Или, может, начать этот рассказ с создания специальной группы?
Специальная группа
Практическая эпопея по созданию первого спутника — так назвал ее Тихонравов — началась со встречи с Сергеем Павловичем Королевым у новой ракеты. В то время — середина 1948 года, еще не затянулись страшные раны войны — всерьез о космосе думали только неистовые мечтатели. Как потом выяснилось, неистовые, но не бесплодные. Постепенно они переходили к новому этапу своей научной деятельности — спутникам. Вот о первом из них, еще не существующем, и заговорили Королев и Тихонравов.
У Сергея Павловича была особая манера разговора: для затравки подбросит какую-нибудь загадочную мысль и смотрит на собеседника с усмешкой. Любопытно ему, как тот найдет отгадку, к какому придет выводу.
— Вот смотрю на верх ракеты и все время ощущаю: чего-то там не хватает.— Королев поглядел на Тихонравова исподлобья и улыбнулся.— Чего именно, как думаешь?
— Так ведь сразу ясно — спутника,— в тон ему ответил Тихонравов.
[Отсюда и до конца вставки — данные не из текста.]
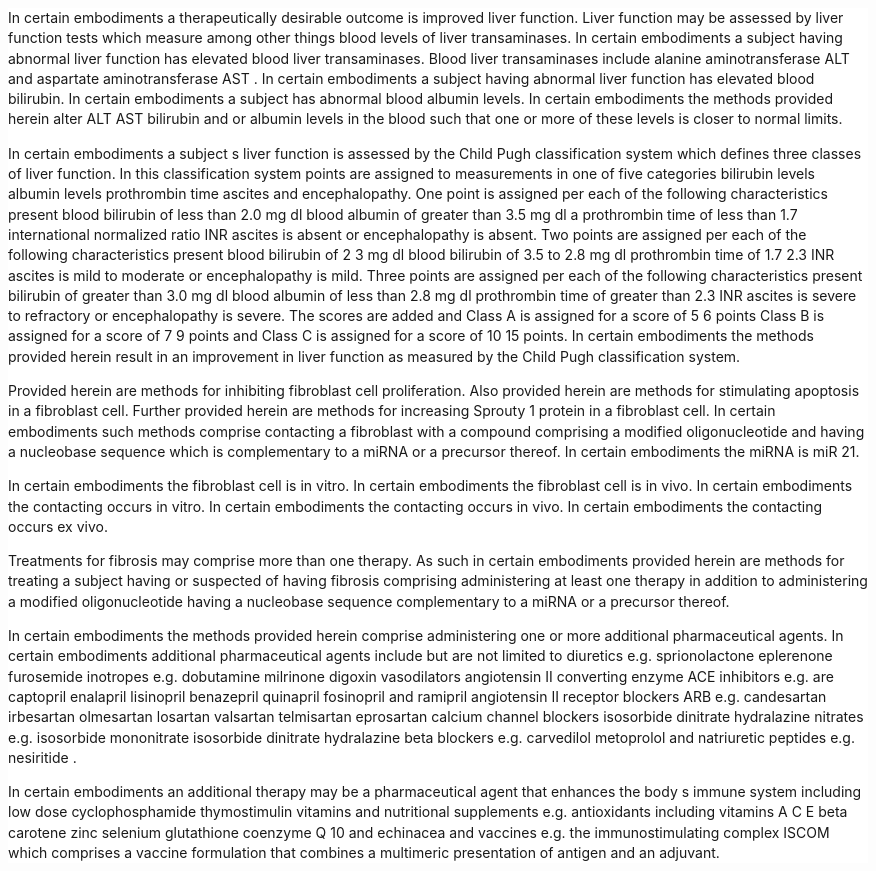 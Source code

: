 In certain embodiments a therapeutically desirable outcome is improved liver function. Liver function may be assessed by liver function tests which measure among other things blood levels of liver transaminases. In certain embodiments a subject having abnormal liver function has elevated blood liver transaminases. Blood liver transaminases include alanine aminotransferase ALT and aspartate aminotransferase AST . In certain embodiments a subject having abnormal liver function has elevated blood bilirubin. In certain embodiments a subject has abnormal blood albumin levels. In certain embodiments the methods provided herein alter ALT AST bilirubin and or albumin levels in the blood such that one or more of these levels is closer to normal limits.

In certain embodiments a subject s liver function is assessed by the Child Pugh classification system which defines three classes of liver function. In this classification system points are assigned to measurements in one of five categories bilirubin levels albumin levels prothrombin time ascites and encephalopathy. One point is assigned per each of the following characteristics present blood bilirubin of less than 2.0 mg dl blood albumin of greater than 3.5 mg dl a prothrombin time of less than 1.7 international normalized ratio INR ascites is absent or encephalopathy is absent. Two points are assigned per each of the following characteristics present blood bilirubin of 2 3 mg dl blood bilirubin of 3.5 to 2.8 mg dl prothrombin time of 1.7 2.3 INR ascites is mild to moderate or encephalopathy is mild. Three points are assigned per each of the following characteristics present bilirubin of greater than 3.0 mg dl blood albumin of less than 2.8 mg dl prothrombin time of greater than 2.3 INR ascites is severe to refractory or encephalopathy is severe. The scores are added and Class A is assigned for a score of 5 6 points Class B is assigned for a score of 7 9 points and Class C is assigned for a score of 10 15 points. In certain embodiments the methods provided herein result in an improvement in liver function as measured by the Child Pugh classification system.

Provided herein are methods for inhibiting fibroblast cell proliferation. Also provided herein are methods for stimulating apoptosis in a fibroblast cell. Further provided herein are methods for increasing Sprouty 1 protein in a fibroblast cell. In certain embodiments such methods comprise contacting a fibroblast with a compound comprising a modified oligonucleotide and having a nucleobase sequence which is complementary to a miRNA or a precursor thereof. In certain embodiments the miRNA is miR 21.

In certain embodiments the fibroblast cell is in vitro. In certain embodiments the fibroblast cell is in vivo. In certain embodiments the contacting occurs in vitro. In certain embodiments the contacting occurs in vivo. In certain embodiments the contacting occurs ex vivo.

Treatments for fibrosis may comprise more than one therapy. As such in certain embodiments provided herein are methods for treating a subject having or suspected of having fibrosis comprising administering at least one therapy in addition to administering a modified oligonucleotide having a nucleobase sequence complementary to a miRNA or a precursor thereof.

In certain embodiments the methods provided herein comprise administering one or more additional pharmaceutical agents. In certain embodiments additional pharmaceutical agents include but are not limited to diuretics e.g. sprionolactone eplerenone furosemide inotropes e.g. dobutamine milrinone digoxin vasodilators angiotensin II converting enzyme ACE inhibitors e.g. are captopril enalapril lisinopril benazepril quinapril fosinopril and ramipril angiotensin II receptor blockers ARB e.g. candesartan irbesartan olmesartan losartan valsartan telmisartan eprosartan calcium channel blockers isosorbide dinitrate hydralazine nitrates e.g. isosorbide mononitrate isosorbide dinitrate hydralazine beta blockers e.g. carvedilol metoprolol and natriuretic peptides e.g. nesiritide .

In certain embodiments an additional therapy may be a pharmaceutical agent that enhances the body s immune system including low dose cyclophosphamide thymostimulin vitamins and nutritional supplements e.g. antioxidants including vitamins A C E beta carotene zinc selenium glutathione coenzyme Q 10 and echinacea and vaccines e.g. the immunostimulating complex ISCOM which comprises a vaccine formulation that combines a multimeric presentation of antigen and an adjuvant.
— Спутник? — Стоявший поблизости один из конструкторов счел эти слова за шутку.— Сказка какая-то.
— Для вас еще сказка, а для нас с Михаилом Клавдиевичем уже быль,— ответил Королев.
Они вместе вышли из сборочного цеха конструкторского бюро, и, хотя обоих торопили дела, расходиться не хотелось. Как будто ничего особенного не случилось, просто договорились о новом этапе совместной работы, но и Королев и Тихонравов понимали — свершается несбыточное. Раньше были мечты, прикидки, даже всевозможные проекты, но еще не было реальных возможностей. С созданием мощных баллистических ракет заветная цель приближалась. Правда, многие ее не видели и даже не помышляли о спутниках.
— Значит, дожили, начинаем главное,— продолжая начатый разговор, произнес Михаил Клавдиевич.— А ведь я помню лучину, курные бани, первые автомобили, похожие на высокие коляски, из которых, казалось, выпрягли лошадей. И вот спутник...
Многое позабылось из тех лет, а эта поворотная для него встреча и «высотный» разговор с Королевым отчетливо врезались в память. И еще он вспомнил, как, придя домой, сел за письменный стол и на одном дыхании наметил некоторые теоретические вопросы по подготовке спутника. Программу на ближайшее будущее. Кое-что туда вошло и сверх плана: проблемы полета человека в космос. Все, о чем он думал раньше, что накопилось за годы жизни, вылилось на бумагу. Потом его наметки кое-кто назовет «большой фантазией», но спустя всего лишь несколько лет выяснится, что они реальны, научны, что построены на строгих расчетах.